Thanks.  Somehow that slipped my mind as something I could do.  Am I looking for the usual camera angles for this?  And this is probably something that should be taken on a real putting green, not on the carpet at home, I'm guessing?

Yes, on a real putting green.

7 hours ago, Shindig said:

Executive Summary: Mechanically, how do I properly perform a short putt (4' or 6')?  I know some good drills to do to evaluate my putting status (such as the ones from LSW), and to measure improvement, but I don’t even know if I’m making the move correctly.

The move is less important than whether you can produce the right line. At this distance, putts don't break much, so you're just trying to hit the line and let the putt hit the hole, ideally near the middle.
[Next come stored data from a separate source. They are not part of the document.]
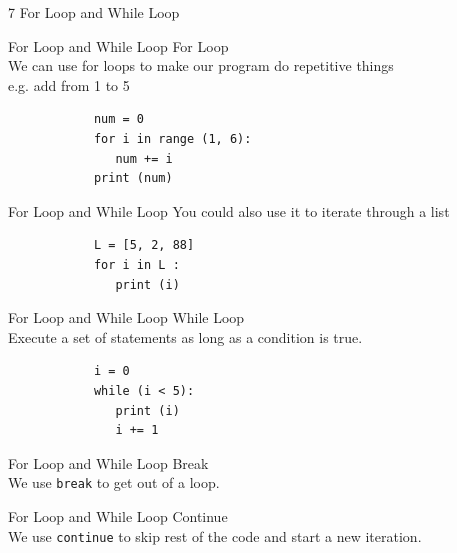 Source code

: \documentclass{beamer}
\begin{document}
    \begin{frame}[plain, c]
        \begin{center}
            \color{blue} \LARGE 7 For Loop and While Loop
        \end{center}
    \end{frame}
    
    \begin{frame}[fragile]{For Loop and While Loop}
        \color{blue} \Large For Loop \\
        \color{black} \normalsize \vskip 5pt
        We can use for loops to make our program do repetitive things \\
        e.g. add from 1 to 5 \\
        \begin{verbatim}
            num = 0
            for i in range (1, 6):
               num += i
            print (num)
        \end{verbatim}
    \end{frame}
    
    \begin{frame}[fragile]{For Loop and While Loop}
        You could also use it to iterate through a list
        \begin{verbatim}
            L = [5, 2, 88]
            for i in L :
               print (i)
        \end{verbatim}
    \end{frame}
    
    \begin{frame}[fragile]{For Loop and While Loop}
        \color{blue} \Large While Loop \\
        \color{black} \normalsize \vskip 5pt
        Execute a set of statements as long as a condition is true.\\
        \begin{verbatim}
            i = 0
            while (i < 5):
               print (i)
               i += 1
        \end{verbatim}
    \end{frame}
    
    \begin{frame}{For Loop and While Loop}
        \color{blue} \Large Break \\
        \color{black} \normalsize \vskip 5pt
        We use \texttt{break} to get out of a loop. \\
    \end{frame}
    
    \begin{frame}{For Loop and While Loop}
        \color{blue} \Large Continue \\
        \color{black} \normalsize \vskip 5pt
        We use \texttt{continue} to skip rest of the code and start a new iteration. \\
    \end{frame}
\end{document}
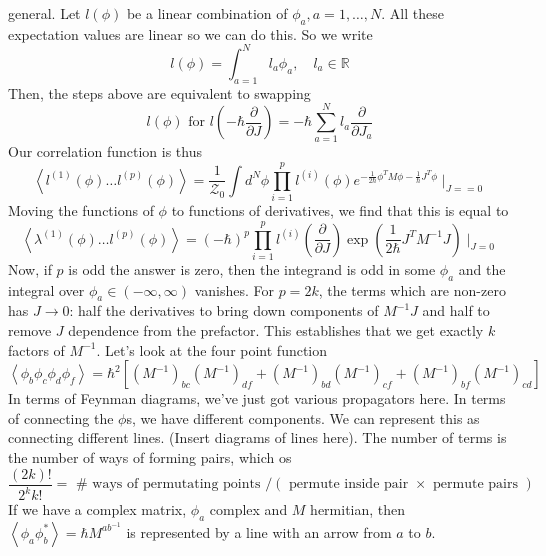 \documentclass[11pt, oneside]{article}   	%
\theoremstyle{slanted}
\begin{document}
general. 
Let $ l ( \phi ) $ be a linear combination 
of $ \phi _ a , a = 1, \dots, N $. 
All these expectation values are linear so we can do 
this. 
So we write 
\[
 l \left(  \phi   \right)   = \int_{ a = 1 } ^ N l _ a \phi _ a , \quad 
 l _ a \in \mathbb{ R } 
\]  Then, the steps above 
are equivalent 
to swapping 
\[
	l \left( \phi  \right)  \text{ for } l \left( 
	 - \hbar \frac{\partial  }{\partial  J } \right)  
	  = - \hbar \sum_{ a = 1 }^ N l _ a \frac{\partial }{\partial J_ a } 
\] Our correlation function 
is thus 
\[
	\left< l ^{ \left( 1  \right)  } \left( \phi  \right)  \dots 
	l ^{ \left( p \right) } \left( \phi  \right)  \right>
	 = \frac{1}{\mathcal{ Z } _ 0 } \int d ^ N \phi 
	 \prod_{ i =  1} ^ p l ^{ \left( i  \right)  } \left( \phi  \right) 
	 e ^{  - \frac{1}{ 2 \hbar } \phi ^ T M \phi  - \frac{1}{\hbar } J ^ T \phi } \mid_{ J =  = 0 }
\] Moving the functions of $ \phi $ to functions 
of derivatives, 
we find that this is equal to 
\[
	\left< \lambda ^{ \left( 1  \right)  } \left( \phi  \right)  
	\dots l ^{\left( p  \right)  }\left( \phi  \right)  \right>  
	 = \left(  - \hbar  \right)  ^ p 
	 \prod _{ i = 1 } ^ p l ^{ \left( i  \right)  } 
	 \left( \frac{\partial  }{\partial  J }   \right)  \exp \left( 
	 \frac{1}{  2 \hbar} J ^{ T } M ^{ - 1 } J \right) \mid_{ J = 0 } 
\]  
Now, if $ p$  is odd the answer is zero, 
then the integrand is odd in some $ \phi _a $ 
and the integral over $ \phi _ a \in \left(  - \infty , \infty  \right)  $ 
vanishes. 
For $ p = 2k $, the terms which are 
non-zero has $ J \to 0 $: half the derivatives to bring down 
components of $ M ^{ - 1} J $ and half to remove 
$ J $ dependence from the prefactor. 
This establishes that we get exactly $ k $ factors of $ M ^{ - 1 } $. 
Let's look at the four point function 
\[
\left< \phi _ b \phi _ c \phi _ d \phi _ f  \right>  = 
\hbar ^ 2 \left[  \left( M ^{  - 1}  \right) _{ b c } \left( M ^{ - 1 }  \right)  
_{ 
df } + \left( M ^{ - 1 } \right) _{ bd } \left( M ^{ - 1}  \right) _{ cf } 
+ \left( M ^{ - 1}  \right) _{ bf } \left( M ^{ - 1 }  \right)_{ cd }\right] 
\] In terms 
of Feynman diagrams, we've just got various propagators 
here. In terms of connecting the $ \phi $s, 
we have different components. 
We can represent this as connecting different lines. 
(Insert diagrams of lines here). 
The number of terms is the number of 
ways of forming pairs, which os 
\[
	\frac{\left(  2k  \right)  ! }{ 2 ^ k k ! }  = \text{ # ways of permutating points }
	/ ( \text{ permute inside pair }  \times \text{ permute pairs } ) 
\]  If we have a complex matrix, 
$ \phi _ a $ complex and $ M $ hermitian, 
then $ \left< \phi _ a \phi _ b ^ *  \right>  =  \hbar M ^{ab  }^{ - 1 } $ 
is represented by a line with an arrow from $ a $ to $ b $. 
 
\end{document}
Face angle dominates here.

7 hours ago, Shindig said:

For that matter, I’ve lost an average of 1.44 strokes putting inside 10’ in 2025, compared to a 25-handicap baseline.

That's not good.

7 hours ago, Shindig said:

I’m really at a loss for where to go from here. I want to confront this head-on and, not necessarily for next month, but I’d like to at least be a competent putter for my handicap level (or at least for closer to my handicap level) in the not-too-distant future.  My longer putting statistics tell me I can.

How do you hit an 18" putt? Do you just go up and give it a little rap? 4' aren't too different. The line matters. The speed… not so much.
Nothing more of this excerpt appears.